*** Begin section ***
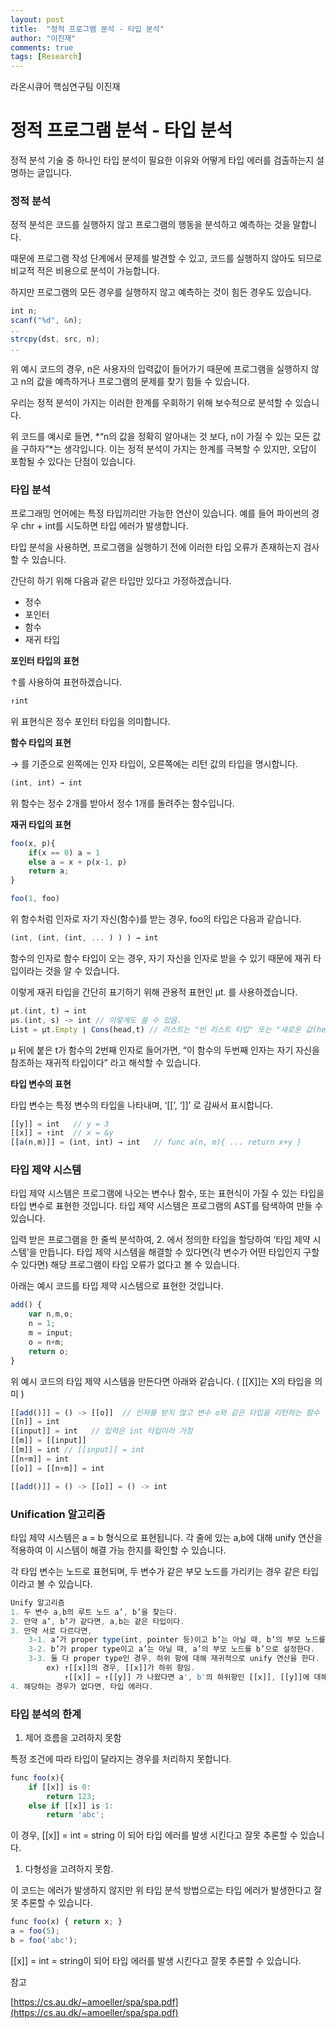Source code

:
 ```yaml
---
layout: post
title:  "정적 프로그램 분석 - 타입 분석"
author: "이진재"
comments: true
tags: [Research]
---
```

라온시큐어 핵심연구팀 이진재
# 정적 프로그램 분석 - 타입 분석

정적 분석 기술 중 하나인 타입 분석이 필요한 이유와 어떻게 타입 에러를 검출하는지 설명하는 글입니다.

### 정적 분석

정적 분석은 코드를 실행하지 않고 프로그램의 행동을 분석하고 예측하는 것을 말합니다.

때문에 프로그램 작성 단계에서 문제를 발견할 수 있고, 코드를 실행하지 않아도 되므로 비교적 적은 비용으로 분석이 가능합니다.

하지만 프로그램의 모든 경우를 실행하지 않고 예측하는 것이 힘든 경우도 있습니다.

```jsx
int n;
scanf("%d", &n);
..
strcpy(dst, src, n);
..
```

위 예시 코드의 경우, n은 사용자의 입력값이 들어가기 때문에 프로그램을 실행하지 않고 n의 값을 예측하거나 프로그램의 문제를 찾기 힘들 수 있습니다.

우리는 정적 분석이 가지는 이러한 한계를 우회하기 위해 보수적으로 분석할 수 있습니다.

위 코드를 예시로 들면, *“n의 값을 정확히 알아내는 것 보다, n이 가질 수 있는 모든 값을 구하자”*는 생각입니다. 이는 정적 분석이 가지는 한계를 극복할 수 있지만, 오답이 포함될 수 있다는 단점이 있습니다.

### 타입 분석

프로그래밍 언어에는 특정 타입끼리만 가능한 연산이 있습니다. 예를 들어 파이썬의 경우 chr + int를 시도하면 타입 에러가 발생합니다.

타입 분석을 사용하면, 프로그램을 실행하기 전에 이러한 타입 오류가 존재하는지 검사할 수 있습니다.

간단히 하기 위해 다음과 같은 타입만 있다고 가정하겠습니다.

- 정수
- 포인터
- 함수
- 재귀 타입

**포인터 타입의 표현**

↑를 사용하여 표현하겠습니다.

```jsx
↑int
```

위 표현식은 정수 포인터 타입을 의미합니다.

**함수 타입의 표현**

→ 를 기준으로 왼쪽에는 인자 타입이, 오른쪽에는 리턴 값의 타입을 명시합니다.

```jsx
(int, int) → int
```

위 함수는 정수 2개를 받아서 정수 1개를 돌려주는 함수입니다.

**재귀 타입의 표현**

```jsx
foo(x, p){
	if(x == 0) a = 1
	else a = x + p(x-1, p)
	return a;	
}

foo(1, foo)
```

위 함수처럼 인자로 자기 자신(함수)를 받는 경우, foo의 타입은 다음과 같습니다.

```jsx
(int, (int, (int, ... ) ) ) → int
```

함수의 인자로 함수 타입이 오는 경우, 자기 자신을 인자로 받을 수 있기 때문에 재귀 타입이라는 것을 알 수 있습니다.

이렇게 재귀 타입을 간단히 표기하기 위해 관용적 표현인  μt. 를 사용하겠습니다.

```jsx
μt.(int, t) → int
μs.(int, s) -> int // 이렇게도 쓸 수 있음. 
List = μt.Empty ∣ Cons(head,t) // 리스트는 "빈 리스트 타입" 또는 "새로운 값(head)과 자기 자신(t)을 합친 리스트" 타입을 의미함
```

μ 뒤에 붙은 t가 함수의 2번째 인자로 들어가면, “이 함수의 두번째 인자는 자기 자신을 참조하는 재귀적 타입이다” 라고 해석할 수 있습니다.

**타입 변수의 표현**

타입 변수는 특정 변수의 타입을 나타내며,  ‘[[’, ‘]]’ 로 감싸서 표시합니다.

```jsx
[[y]] = int   // y = 3
[[x]] = ↑int  // x = &y
[[a(n,m)]] = (int, int) → int   // func a(n, m){ ... return x+y }
```

### 타입 제약 시스템

타입 제약 시스템은 프로그램에 나오는 변수나 함수, 또는 표현식이 가질 수 있는 타입을 타입 변수로 표현한 것입니다. 타입 제약 시스템은 프로그램의 AST를 탐색하여 만들 수 있습니다.

입력 받은 프로그램을 한 줄씩 분석하여, 2. 에서 정의한 타입을 할당하여 ‘타입 제약 시스템’을 만듭니다. 타입 제약 시스템을 해결할 수 있다면(각 변수가 어떤 타입인지 구할 수 있다면) 해당 프로그램이 타입 오류가 없다고 볼 수 있습니다.

아래는 예시 코드를 타입 제약 시스템으로 표현한 것입니다.

```jsx
add() {
    var n,m,o;
    n = 1;
    m = input;
    o = n+m;
    return o;
}
```

위 예시 코드의 타입 제약 시스템을 만든다면 아래와 같습니다. ( [[X]]는 X의 타입을 의미 )

```jsx
[[add()]] = () -> [[o]]  // 인자를 받지 않고 변수 o와 같은 타입을 리턴하는 함수
[[n]] = int
[[input]] = int   // 입력은 int 타입이라 가정
[[m]] = [[input]]
[[m]] = int // [[input]] = int
[[n+m]] = int
[[o]] = [[n+m]] = int

[[add()]] = () -> [[o]] = () -> int
```

### Unification 알고리즘

타입 제약 시스템은 a = b 형식으로 표현됩니다. 각 줄에 있는 a,b에 대해 unify 연산을 적용하여 이 시스템이 해결 가능 한지를 확인할 수 있습니다.

각 타입 변수는 노드로 표현되며, 두 변수가 같은 부모 노드를 가리키는 경우 같은 타입이라고 볼 수 있습니다.

```jsx
Unify 알고리즘
1. 두 변수 a,b의 루트 노드 a’, b’을 찾는다.
2. 만약 a’, b’가 같다면, a,b는 같은 타입이다.
3. 만약 서로 다르다면,
    3-1. a’가 proper type(int, pointer 등)이고 b’는 아닐 때, b’의 부모 노드를 a’으로 설정한다
    3-2. b’가 proper type이고 a’는 아닐 때, a’의 부모 노드를 b’으로 설정한다.
    3-3. 둘 다 proper type인 경우, 하위 항에 대해 재귀적으로 unify 연산을 한다.
        ex) ↑[[x]]의 경우, [[x]]가 하위 항임.  
            ↑[[x]] = ↑[[y]] 가 나왔다면 a', b'의 하위항인 [[x]], [[y]]에 대해서도 unify 연산을 수행함.
4. 해당하는 경우가 없다면, 타입 에러다.
```

### 타입 분석의 한계

1. 제어 흐름을 고려하지 못함

특정 조건에 따라 타입이 달라지는 경우를 처리하지 못합니다.

```jsx
func foo(x){
    if [[x]] is 0:
        return 123;
    else if [[x]] is 1:
        return 'abc';
```

이 경우, [[x]] = int = string 이 되어 타입 에러를 발생 시킨다고 잘못 추론할 수 있습니다.

1. 다형성을 고려하지 못함.

이 코드는 에러가 발생하지 않지만 위 타입 분석 방법으로는 타입 에러가 발생한다고 잘못 추론할 수 있습니다.

```jsx
func foo(x) { return x; }
a = foo(5);
b = foo('abc');
```

[[x]] = int = string이 되어 타입 에러를 발생 시킨다고 잘못 추론할 수 있습니다.

참고

[https://cs.au.dk/~amoeller/spa/spa.pdf](https://cs.au.dk/~amoeller/spa/spa.pdf)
*** End section ***
Exercise brief: For each line above that contains the word "실행하지", copy that line.

Solution below:
정적 분석은 코드를 실행하지 않고 프로그램의 행동을 분석하고 예측하는 것을 말합니다.
때문에 프로그램 작성 단계에서 문제를 발견할 수 있고, 코드를 실행하지 않아도 되므로 비교적 적은 비용으로 분석이 가능합니다.
하지만 프로그램의 모든 경우를 실행하지 않고 예측하는 것이 힘든 경우도 있습니다.
위 예시 코드의 경우, n은 사용자의 입력값이 들어가기 때문에 프로그램을 실행하지 않고 n의 값을 예측하거나 프로그램의 문제를 찾기 힘들 수 있습니다.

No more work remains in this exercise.